In Flex, this is the error:
code = "NetConnection.Call.Failed"
description = "HTTP: Status 200"
details = "http://servername/weborb.aspx"
level = "error"
Isn't Status 200 OK? So what's wrong here? Is it even a IIS7 problem? Of the 200 candidates 20 got this message. When restarting their test, everything worked well.
I have found this on the subject, but I wonder if this has anything to do with my problem (next week our customer will do some stresstests and I'll already asked them to test test if solution in this post works).
Some questions:
Can it be that IIS7 blocks certain http calls when load is to much?
How can you know that IIS7 blocked those calls because of too much load?
Is it possible to configure these things?
Technically, in the future I would like to queue the calculations, but for now, there isn't time nor budget for that.
Application: Flex, WebORB, ASP.NET, IIS7 en SQLSERVER2008. Server is Windows Server 2008.
This problem seems very familiar to me. We have a bunch of flex widgets which are connected to one server-side and sometimes it also returns "Netconnection.Call.Failed". For us, it seems that the IIS(and MSSql behind) cannot process all the requests in time, hence some of them are timed out.
Try to check how much time each request/all requests take, then check your timeout setting.
There are plenty of things you can do to fine tune the performance of both your server and IIS.
To answer your questions:
A maximum concurrent connections limit (plus other settings) in IIS 7 can be configured by selecting your website in IIS Manager and selecting 'Advanced Settings' in the Actions Pane on the right. Though by default this is a number much higher than 200.
Looking in the IIS log files, specifically the return status codes can give you an indication of what went wrong. Equally the Windows event log should also tell you of any exceptions that have occurred.

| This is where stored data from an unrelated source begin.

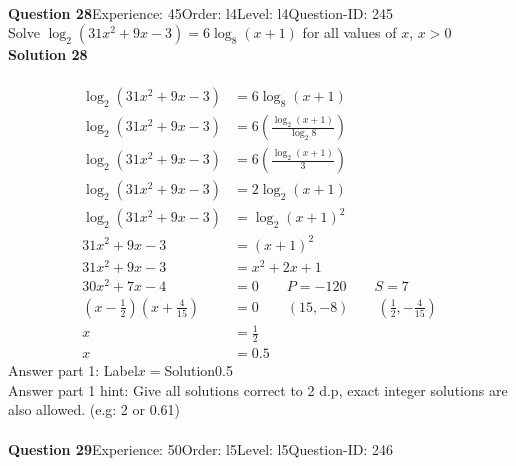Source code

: \documentclass{article}
\begin{document}
\\[4pt]
\noindent\textbf{Question 28}\hspace{20pt}Experience: 45\hspace{20pt}Order: l4\hspace{20pt}Level: l4\hspace{20pt}Question-ID: 245\\[2pt]
Solve $\log_{2}(31x^2+9x-3)=6\log_{8}(x+1)$ for all values of $x$, $x>0$\\[4pt]
\noindent\textbf{Solution 28}\\[2pt]
\\[-35pt]\begin{align*}
\log_{2}(31x^2+9x-3)&=6\log_{8}(x+1)\\[2pt]
\log_{2}(31x^2+9x-3)&=6\left(\displaystyle\frac{\log_{2}(x+1)}{\log_{2}8}\right)\\[2pt]
\log_{2}(31x^2+9x-3)&=6\left(\displaystyle\frac{\log_{2}(x+1)}{3}\right)\\[2pt]
\log_{2}(31x^2+9x-3)&=2\log_{2}(x+1)\\[2pt]
\log_{2}(31x^2+9x-3)&=\log_{2}(x+1)^2\\[2pt]
31x^2+9x-3&=(x+1)^2\\[2pt]
31x^2+9x-3&=x^2+2x+1\\[2pt]
30x^2+7x-4&=0\qquad P=-120 \qquad S=7\\[2pt]
\left(x-\displaystyle\frac{1}{2}\right)\left(x+\displaystyle\frac{4}{15}\right)&=0\qquad (15,-8)\qquad\left(\displaystyle\frac{1}{2},-\displaystyle\frac{4}{15}\right)\\[2pt]
x&=\displaystyle\frac{1}{2}\\[2pt]
x&=0.5
\end{align*}
Answer part 1: \hspace{10pt}Label\hspace{10pt}$x=$\hspace{10pt}Solution\hspace{10pt}0.5\\
Answer part 1 hint: \hspace{15pt}Give all solutions correct to 2 d.p, exact integer solutions are also allowed. (e.g: 2 or 0.61)\\
\\[4pt]
\noindent\textbf{Question 29}\hspace{20pt}Experience: 50\hspace{20pt}Order: l5\hspace{20pt}Level: l5\hspace{20pt}Question-ID: 246\\[2pt]
\end{document}
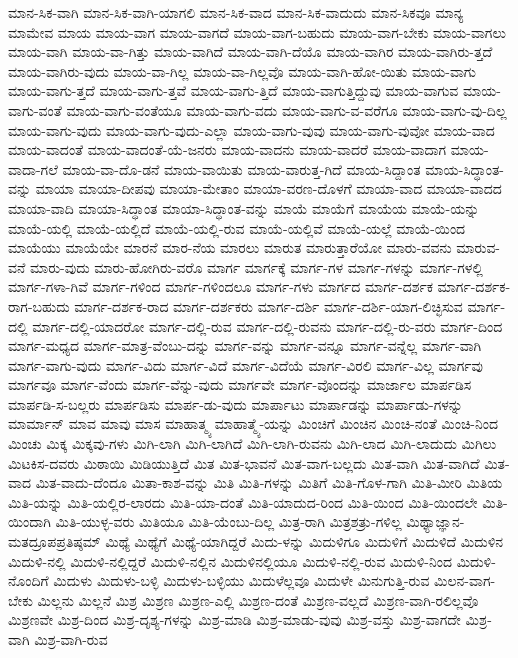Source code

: {ಮಾನ-ಸಿಕ-ವಾಗಿ
ಮಾನ-ಸಿಕ-ವಾಗಿ-ಯಾಗಲಿ
ಮಾನ-ಸಿಕ-ವಾದ
ಮಾನ-ಸಿಕ-ವಾದುದು
ಮಾನ-ಸಿಕವೂ
ಮಾನ್ಯ
ಮಾಮೇವ
ಮಾಯ
ಮಾಯ-ವಾಗ
ಮಾಯ-ವಾಗದೆ
ಮಾಯ-ವಾಗ-ಬಹುದು
ಮಾಯ-ವಾಗ-ಬೇಕು
ಮಾಯ-ವಾಗಲು
ಮಾಯ-ವಾಗಿ
ಮಾಯ-ವಾ-ಗಿತ್ತು
ಮಾಯ-ವಾಗಿದೆ
ಮಾಯ-ವಾಗಿ-ದೆಯೊ
ಮಾಯ-ವಾಗಿರ
ಮಾಯ-ವಾಗಿರು-ತ್ತದೆ
ಮಾಯ-ವಾಗಿರು-ವುದು
ಮಾಯ-ವಾ-ಗಿಲ್ಲ
ಮಾಯ-ವಾ-ಗಿಲ್ಲವೊ
ಮಾಯ-ವಾಗಿ-ಹೋ-ಯಿತು
ಮಾಯ-ವಾಗು
ಮಾಯ-ವಾಗು-ತ್ತದೆ
ಮಾಯ-ವಾಗು-ತ್ತವೆ
ಮಾಯ-ವಾಗು-ತ್ತಿದೆ
ಮಾಯ-ವಾಗುತ್ತಿದ್ದುವು
ಮಾಯ-ವಾಗುವ
ಮಾಯ-ವಾಗು-ವಂತೆ
ಮಾಯ-ವಾಗು-ವಂತೆಯೂ
ಮಾಯ-ವಾಗು-ವದು
ಮಾಯ-ವಾಗು-ವ-ವರೆಗೂ
ಮಾಯ-ವಾಗು-ವು-ದಿಲ್ಲ
ಮಾಯ-ವಾಗು-ವುದು
ಮಾಯ-ವಾಗು-ವುದು-ಎಲ್ಲಾ
ಮಾಯ-ವಾಗು-ವುವು
ಮಾಯ-ವಾಗು-ವುವೋ
ಮಾಯ-ವಾದ
ಮಾಯ-ವಾದಂತೆ
ಮಾಯ-ವಾದಂತೆ-ಯೆ-ಜನರು
ಮಾಯ-ವಾದನು
ಮಾಯ-ವಾದರೆ
ಮಾಯ-ವಾದಾಗ
ಮಾಯ-ವಾದಾ-ಗಲೆ
ಮಾಯ-ವಾ-ದೊ-ಡನೆ
ಮಾಯ-ವಾಯಿತು
ಮಾಯ-ವಾರುತ್ತ-ಗಿದೆ
ಮಾಯ-ಸಿದ್ದಾಂತ
ಮಾಯ-ಸಿದ್ಧಾಂತ-ವನ್ನು
ಮಾಯಾ
ಮಾಯಾ-ದೀಪವು
ಮಾಯಾ-ಮೇತಾಂ
ಮಾಯಾ-ವರಣ-ದೊಳಗೆ
ಮಾಯಾ-ವಾದ
ಮಾಯಾ-ವಾದದ
ಮಾಯಾ-ವಾದಿ
ಮಾಯಾ-ಸಿದ್ಧಾಂತ
ಮಾಯಾ-ಸಿದ್ಧಾಂತ-ವನ್ನು
ಮಾಯೆ
ಮಾಯೆಗೆ
ಮಾಯೆಯ
ಮಾಯೆ-ಯನ್ನು
ಮಾಯೆ-ಯಲ್ಲಿ
ಮಾಯೆ-ಯಲ್ಲಿದೆ
ಮಾಯೆ-ಯಲ್ಲಿ-ರುವ
ಮಾಯೆ-ಯಲ್ಲಿವೆ
ಮಾಯೆ-ಯಲ್ಲೆ
ಮಾಯೆ-ಯಿಂದ
ಮಾಯೆಯು
ಮಾಯೆಯೇ
ಮಾರನೆ
ಮಾರ-ನೆಯ
ಮಾರಲು
ಮಾರುತ
ಮಾರುತ್ತಾರೆಯೋ
ಮಾರು-ವವನು
ಮಾರುವ-ವನೆ
ಮಾರು-ವುದು
ಮಾರು-ಹೋಗಿರು-ವರೊ
ಮಾರ್ಗ
ಮಾರ್ಗಕ್ಕೆ
ಮಾರ್ಗ-ಗಳ
ಮಾರ್ಗ-ಗಳನ್ನು
ಮಾರ್ಗ-ಗಳಲ್ಲಿ
ಮಾರ್ಗ-ಗಳಾ-ಗಿವೆ
ಮಾರ್ಗ-ಗಳಿಂದ
ಮಾರ್ಗ-ಗಳಿಂದಲೂ
ಮಾರ್ಗ-ಗಳು
ಮಾರ್ಗದ
ಮಾರ್ಗ-ದರ್ಶಕ
ಮಾರ್ಗ-ದರ್ಶಕ-ರಾಗ-ಬಹುದು
ಮಾರ್ಗ-ದರ್ಶಕ-ರಾದ
ಮಾರ್ಗ-ದರ್ಶಕರು
ಮಾರ್ಗ-ದರ್ಶಿ
ಮಾರ್ಗ-ದರ್ಶಿ-ಯಾಗ-ಲಿಚ್ಛಿಸುವ
ಮಾರ್ಗ-ದಲ್ಲಿ
ಮಾರ್ಗ-ದಲ್ಲಿ-ಯಾದರೋ
ಮಾರ್ಗ-ದಲ್ಲಿ-ರುವ
ಮಾರ್ಗ-ದಲ್ಲಿ-ರುವನು
ಮಾರ್ಗ-ದಲ್ಲಿ-ರು-ವರು
ಮಾರ್ಗ-ದಿಂದ
ಮಾರ್ಗ-ಮಧ್ಯದ
ಮಾರ್ಗ-ಮಾತ್ರ-ವೆಂಬು-ದನ್ನು
ಮಾರ್ಗ-ವನ್ನು
ಮಾರ್ಗ-ವನ್ನೂ
ಮಾರ್ಗ-ವನ್ನೆಲ್ಲ
ಮಾರ್ಗ-ವಾಗಿ
ಮಾರ್ಗ-ವಾಗು-ವುದು
ಮಾರ್ಗ-ವಿದು
ಮಾರ್ಗ-ವಿದೆ
ಮಾರ್ಗ-ವಿದೆಯೆ
ಮಾರ್ಗ-ವಿರಲಿ
ಮಾರ್ಗ-ವಿಲ್ಲ
ಮಾರ್ಗವು
ಮಾರ್ಗವೂ
ಮಾರ್ಗ-ವೆಂದು
ಮಾರ್ಗ-ವೆನ್ನು-ವುದು
ಮಾರ್ಗವೇ
ಮಾರ್ಗ-ವೊಂದನ್ನು
ಮಾರ್ಜಾಲ
ಮಾರ್ಪಡಿಸ
ಮಾರ್ಪಡಿ-ಸ-ಬಲ್ಲರು
ಮಾರ್ಪಡಿಸು
ಮಾರ್ಪ-ಡು-ವುದು
ಮಾರ್ಪಾಟು
ಮಾರ್ಪಾಡನ್ನು
ಮಾರ್ಪಾಡು-ಗಳನ್ನು
ಮಾರ್ಮಾನ್
ಮಾವ
ಮಾವು
ಮಾಸ
ಮಾಹಾತ್ಮ್ಯ
ಮಾಹಾತ್ಮ್ಯೆ-ಯನ್ನು
ಮಿಂಚಿಗೆ
ಮಿಂಚಿನ
ಮಿಂಚಿ-ನಂತೆ
ಮಿಂಚಿ-ನಿಂದ
ಮಿಂಚು
ಮಿಕ್ಕ
ಮಿಕ್ಕವು-ಗಳು
ಮಿಗಿ-ಲಾಗಿ
ಮಿಗಿ-ಲಾಗಿದೆ
ಮಿಗಿ-ಲಾಗಿ-ರುವನು
ಮಿಗಿ-ಲಾದ
ಮಿಗಿ-ಲಾದುದು
ಮಿಗಿಲು
ಮಿಟಕಿಸ-ದವರು
ಮಿಠಾಯಿ
ಮಿಡಿಯುತ್ತಿದೆ
ಮಿತ
ಮಿತ-ಭಾವನೆ
ಮಿತ-ವಾಗ-ಬಲ್ಲದು
ಮಿತ-ವಾಗಿ
ಮಿತ-ವಾಗಿದೆ
ಮಿತ-ವಾದ
ಮಿತ-ವಾದು-ದೆಂದೂ
ಮಿತಾ-ಕಾಶ-ವನ್ನು
ಮಿತಿ
ಮಿತಿ-ಗಳನ್ನು
ಮಿತಿಗೆ
ಮಿತಿ-ಗೊಳ-ಗಾಗಿ
ಮಿತಿ-ಮೀರಿ
ಮಿತಿಯ
ಮಿತಿ-ಯನ್ನು
ಮಿತಿ-ಯಲ್ಲಿರ-ಲಾರದು
ಮಿತಿ-ಯಾ-ದಂತೆ
ಮಿತಿ-ಯಾದುದ-ರಿಂದ
ಮಿತಿ-ಯಿಂದ
ಮಿತಿ-ಯಿಂದಲೇ
ಮಿತಿ-ಯಿಂದಾಗಿ
ಮಿತಿ-ಯುಳ್ಳ-ವರು
ಮಿತಿಯೂ
ಮಿತಿ-ಯೆಂಬು-ದಿಲ್ಲ
ಮಿತ್ರ-ರಾಗಿ
ಮಿತ್ರಶತ್ರು-ಗಳಿಲ್ಲ
ಮಿಥ್ಯಾಜ್ಞಾನ-ಮತದ್ರೂಪಪ್ರತಿಷ್ಠಮ್
ಮಿಥ್ಯೆ
ಮಿಥ್ಯೆಗೆ
ಮಿಥ್ಯೆ-ಯಾಗಿದ್ದರೆ
ಮಿದು-ಳನ್ನು
ಮಿದುಳಿಗೂ
ಮಿದುಳಿಗೆ
ಮಿದುಳಿದೆ
ಮಿದುಳಿನ
ಮಿದುಳಿ-ನಲ್ಲಿ
ಮಿದುಳಿ-ನಲ್ಲಿದ್ದರೆ
ಮಿದುಳಿ-ನಲ್ಲಿನ
ಮಿದುಳಿನಲ್ಲಿಯೂ
ಮಿದುಳಿ-ನಲ್ಲಿ-ರುವ
ಮಿದುಳಿ-ನಿಂದ
ಮಿದುಳಿ-ನೊಂದಿಗೆ
ಮಿದುಳು
ಮಿದುಳು-ಬಳ್ಳಿ
ಮಿದುಳು-ಬಳ್ಳಿಯು
ಮಿದುಳೆಲ್ಲವೂ
ಮಿದುಳೇ
ಮಿನುಗುತ್ತಿ-ರುವ
ಮಿಲನ-ವಾಗ-ಬೇಕು
ಮಿಲ್ಲನು
ಮಿಲ್ಲನೆ
ಮಿಶ್ರ
ಮಿಶ್ರಣ
ಮಿಶ್ರಣ-ಎಲ್ಲಿ
ಮಿಶ್ರಣ-ದಂತೆ
ಮಿಶ್ರಣ-ವಲ್ಲದೆ
ಮಿಶ್ರಣ-ವಾಗಿ-ರಲಿಲ್ಲವೊ
ಮಿಶ್ರಣವೇ
ಮಿಶ್ರ-ದಿಂದ
ಮಿಶ್ರ-ದೃಶ್ಯ-ಗಳನ್ನು
ಮಿಶ್ರ-ಮಾಡಿ
ಮಿಶ್ರ-ಮಾಡು-ವುವು
ಮಿಶ್ರ-ವಸ್ತು
ಮಿಶ್ರ-ವಾಗದೇ
ಮಿಶ್ರ-ವಾಗಿ
ಮಿಶ್ರ-ವಾಗಿ-ರುವ
}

I suggest you turn on load balancing between instances of IIS, or consider using nginx for load balancing.
also set the limit of 200 User higher. Since in IIS, each user connect to your application is count as 1 instance of user, at some point you will use up 200 user slot. This is the default setting and you can set it to much higher number.

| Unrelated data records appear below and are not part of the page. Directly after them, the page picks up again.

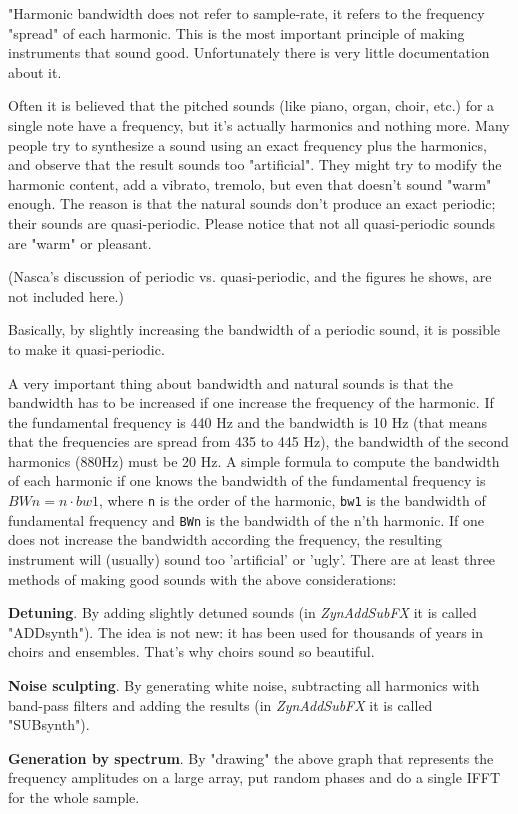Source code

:    "Harmonic bandwidth does not refer to sample-rate, it refers to the
   frequency "spread" of each harmonic. This is the most important principle
   of making instruments that sound good. Unfortunately there is very little
   documentation about it.
    
   Often it is believed that the pitched sounds (like piano, organ, choir,
   etc.) for a single note have a frequency, but it's actually
   harmonics and nothing more. Many people try to synthesize a sound using an
   exact frequency plus the harmonics, and observe that the result sounds too
   "artificial".  They might try to modify the harmonic content, add a
   vibrato, tremolo, but even that doesn't sound "warm" enough. The reason is
   that the natural sounds don't produce an exact periodic; their sounds are
   quasi-periodic.  Please notice that not all quasi-periodic sounds are
   "warm" or pleasant.
   
   (Nasca's discussion of periodic vs. quasi-periodic,
   and the figures he shows, are not included here.)
   
   Basically, by slightly increasing the bandwidth of a periodic sound, it
   is possible to make it quasi-periodic.

   A very important thing about bandwidth and natural sounds is that the
   bandwidth has to be increased if one increase the frequency of the
   harmonic.  If the fundamental frequency is 440 Hz and the bandwidth is 10
   Hz (that means that the frequencies are spread from 435 to 445 Hz), the
   bandwidth of the second harmonics (880Hz) must be 20 Hz. A simple formula
   to compute the bandwidth of each harmonic if one knows the bandwidth of the
   fundamental frequency is \(BWn = n⋅bw1\), where \texttt{n} is the
   order of the harmonic, \texttt{bw1} is the bandwidth of fundamental
   frequency and \texttt{BWn} is the bandwidth of the n'th harmonic. If one
   does not increase the bandwidth according the frequency, the resulting
   instrument will (usually) sound too 'artificial' or 'ugly'.  There
   are at least three methods of making good sounds with the above
   considerations: 

   \begin{enumber}
      \item \textbf{Detuning}.
      By adding slightly detuned sounds (in \textsl{ZynAddSubFX}
      it is called "ADDsynth"). The idea is not new: it has been used
      for thousands of years in choirs and ensembles. That's why choirs
      sound so beautiful.
      \item \textbf{Noise sculpting}.
      By generating white noise, subtracting all harmonics with band-pass
      filters and adding the results (in \textsl{ZynAddSubFX}
      it is called "SUBsynth").
      \item \textbf{Generation by spectrum}.
      By "drawing" the above graph that represents the frequency
      amplitudes on a large array, put random phases and do a single
      IFFT for the whole sample.
   \end{enumber}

Also set your time out to a higher number.
Also look at Comet if you trying to call consistent result like live data (stock, weather, chat, shoutbox)

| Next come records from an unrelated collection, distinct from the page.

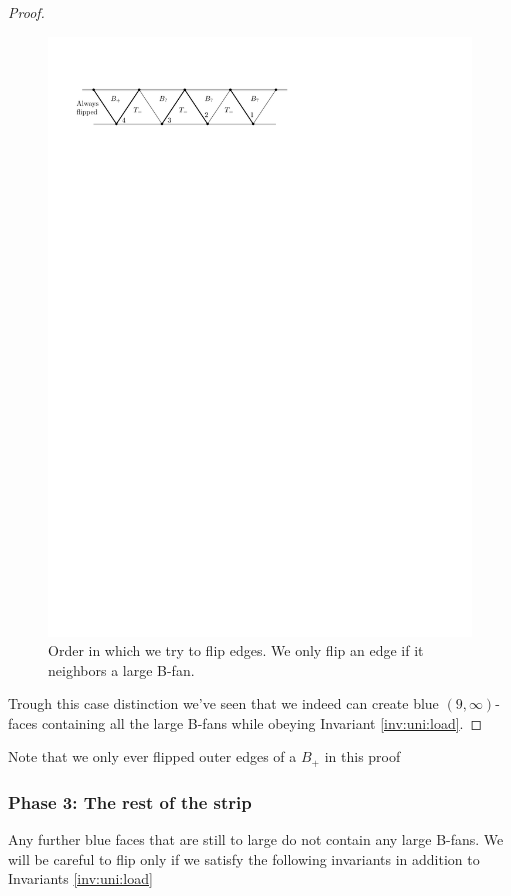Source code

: \begin{proof}
  \begin{figure}[h]
    \centering
    \includegraphics[scale=1]{unifiedAlgo/img/placeEdges}
    \caption{Order in which we try to flip edges. We only flip an edge if it neighbors a large B-fan.}
    \label{fig:uni:placeedges}
  \end{figure}

  Trough this case distinction we've seen that we indeed can create blue $(9,\infty)$-faces containing all the large B-fans while obeying Invariant \ref{inv:uni:load}.

\end{proof}

  Note that we only ever flipped outer edges of a $B_+$ in this proof


\subsubsection{Phase 3: The rest of the strip}
Any further blue faces that are still to large do not contain any large B-fans. We will be careful to flip only if we satisfy the following invariants in addition to Invariants \ref{inv:uni:load}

Technically, in the future I would like to queue the calculations, but for now, there isn't time nor budget for that.
A queue isn't that hard to put together with a batch-processing script running off Windows' scheduled tasks. Just dump results into a SQL DB, or if you're really lazy, insert rows in SQL with a serialized array, then have them "come back" to see their results. "Please wait, your results are still processing."
It'd take you less time than waiting around on SO for a silver-bullet answer in my opinion.
This may be the most mysterious problem I've ever encountered.
We have an IIS7 install with 3 Web Sites on it, each with it's own Application Pool. Once a day, for about an hour, a specific one of them goes down.
What I mean by "goes down" is:
It stops responding to requests for dynamic pages (ex. default.aspx) but will serve static files fine (logo.png).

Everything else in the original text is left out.